Vecchia Romagna etichetta nera, il brandy che crea l’atmosfera. Così diceva in un carosello Gino Cervi (tanto per intenderci Peppone di Don Camillo). IMG_6151.JPGElegantissimo, in smoking, con un fuoco, di un altrettanto elegante camino, in controcampo.
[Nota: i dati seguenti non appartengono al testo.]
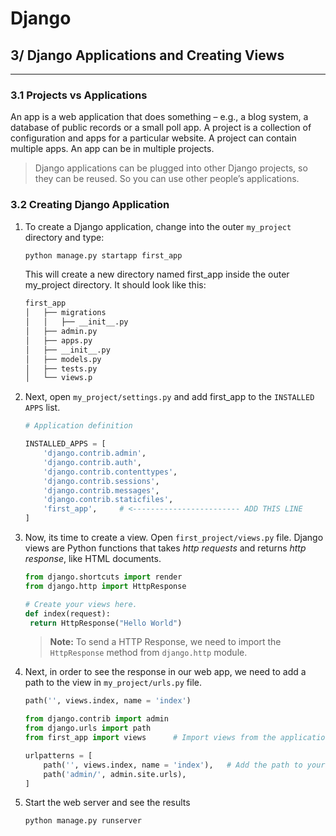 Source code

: # Django

## 3/ Django Applications and Creating Views

---

### 3.1 Projects vs Applications

An app is a web application that does something – e.g., a blog system, a database of public records or a small poll app. A project is a collection of configuration and apps for a particular website. A project can contain multiple apps. An app can be in multiple projects.

> Django applications can be plugged into other Django projects, so they can be reused. So you can use other people’s applications.

### 3.2 Creating Django Application

1. To create a Django application, change into the outer `my_project` directory and type:

   ```bash
   python manage.py startapp first_app
   ```

   This will create a new directory named first_app inside the outer my_project directory. It should look like this:

   ```bash
   first_app
   │   ├── migrations
   │   │   ├── __init__.py
   │   ├── admin.py
   │   ├── apps.py
   │   ├── __init__.py
   │   ├── models.py
   │   ├── tests.py
   │   └── views.p
   ```

2. Next, open `my_project/settings.py` and add first_app to the `INSTALLED APPS` list.

   ```python
   # Application definition
   
   INSTALLED_APPS = [
       'django.contrib.admin',
       'django.contrib.auth',
       'django.contrib.contenttypes',
       'django.contrib.sessions',
       'django.contrib.messages',
       'django.contrib.staticfiles',
       'first_app', 	# <------------------------ ADD THIS LINE
   ]
   ```

3. Now, its time to create a view. Open `first_project/views.py` file. Django views are Python functions that takes *http requests* and returns *http response*, like HTML documents.

   ```python
   from django.shortcuts import render
   from django.http import HttpResponse
   
   # Create your views here.
   def index(request):
   	return HttpResponse("Hello World")
   ```

   > **Note:** To send a HTTP Response, we need to import the `HttpResponse` method from `django.http` module.

4. Next, in order to see the response in our web app,  we need to add a path to the view in `my_project/urls.py` file.

   ```python
   path('', views.index, name = 'index')
   ```

   ```python
   from django.contrib import admin
   from django.urls import path
   from first_app import views		# Import views from the application
   
   urlpatterns = [
       path('', views.index, name = 'index'),	# Add the path to your view before 'admin/'
       path('admin/', admin.site.urls),
   ]
   ```

5. Start the web server and see the results

   ```bash
   python manage.py runserver
   ```

    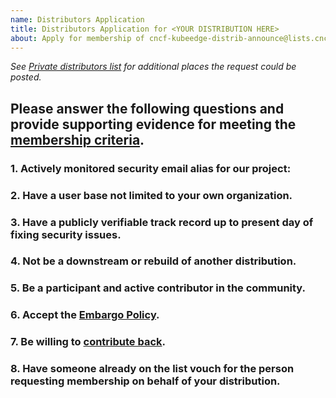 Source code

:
 ```yaml
---
name: Distributors Application
title: Distributors Application for <YOUR DISTRIBUTION HERE>
about: Apply for membership of cncf-kubeedge-distrib-announce@lists.cncf.io
---
```


_See [Private distributors list](https://github.com/kubeedge/community/blob/master/team-security/private-distributors-list.md#request-to-join) for additional places the request could be posted._

## **Please answer the following questions and provide supporting evidence for meeting the [membership criteria](https://github.com/kubeedge/community/blob/master/team-security/private-distributors-list.md#membership-criteria).**

### 1. **Actively monitored security email alias for our project:**


### 2. **Have a user base not limited to your own organization.**


### 3. **Have a publicly verifiable track record up to present day of fixing security issues.**


### 4. **Not be a downstream or rebuild of another distribution.**


### 5. **Be a participant and active contributor in the community.**


### 6. **Accept the [Embargo Policy](https://github.com/kubeedge/community/blob/master/team-security/private-distributors-list.md#embargo-policy).**


### 7. **Be willing to [contribute back](https://github.com/kubeedge/community/blob/master/team-security/private-distributors-list.md#contributing-back).**


### 8. **Have someone already on the list vouch for the person requesting membership on behalf of your distribution.**

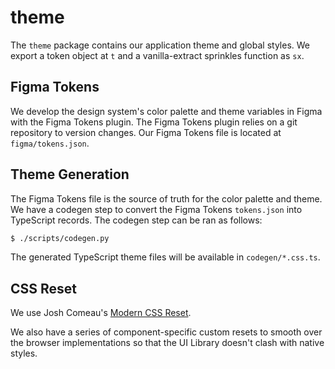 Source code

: # theme

The `theme` package contains our application theme and global styles. We export
a token object at `t` and a vanilla-extract sprinkles function as `sx`.

## Figma Tokens

We develop the design system's color palette and theme variables in Figma with
the Figma Tokens plugin. The Figma Tokens plugin relies on a git repository to
version changes. Our Figma Tokens file is located at `figma/tokens.json`.

## Theme Generation

The Figma Tokens file is the source of truth for the color palette and theme.
We have a codegen step to convert the Figma Tokens `tokens.json` into
TypeScript records. The codegen step can be ran as follows:

```bash
$ ./scripts/codegen.py
```

The generated TypeScript theme files will be available in `codegen/*.css.ts`.

## CSS Reset

We use Josh Comeau's [Modern CSS Reset](https://www.joshwcomeau.com/css/custom-css-reset/).

We also have a series of component-specific custom resets to smooth over the
browser implementations so that the UI Library doesn't clash with native styles.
Stock, altro noto brand alcolico , affidava invece la sua comunicazione a belle ragazze vestite da Babbo Natale, una sorta di conigliette di Playboy versione natalizia, che dovevano invitare all’acquisto delle mitiche cassette.
Era l’epoca in cui l’alcolismo rappresentava un segno di distinzione sociale . Se potevi acquistare o ti regalavano una cassetta Stock voleva dire che contavi , che eri un ganzo, e che avevi la cirrosi epatica, come minimo.
Bellissime, queste cassette in legno, in chiave natalizia, contenevano cinque , sei bottiglie di superalcolici o anche eleganti regali che poi alla fine uno non usava mai, ma, essendo prevalentemente destinate al pubblico maschile, seguivano il naturale destino dei regali della festa del papà.
Oggi non esistono più, penso, o almeno non sono più pubblicizzate come allora, e lo smoking di Gino Cervi ha lasciato il posto a Bob Sinclair che scratchia con il ghiaccio su un disco. Nuovi tempi, nuove atmosfere.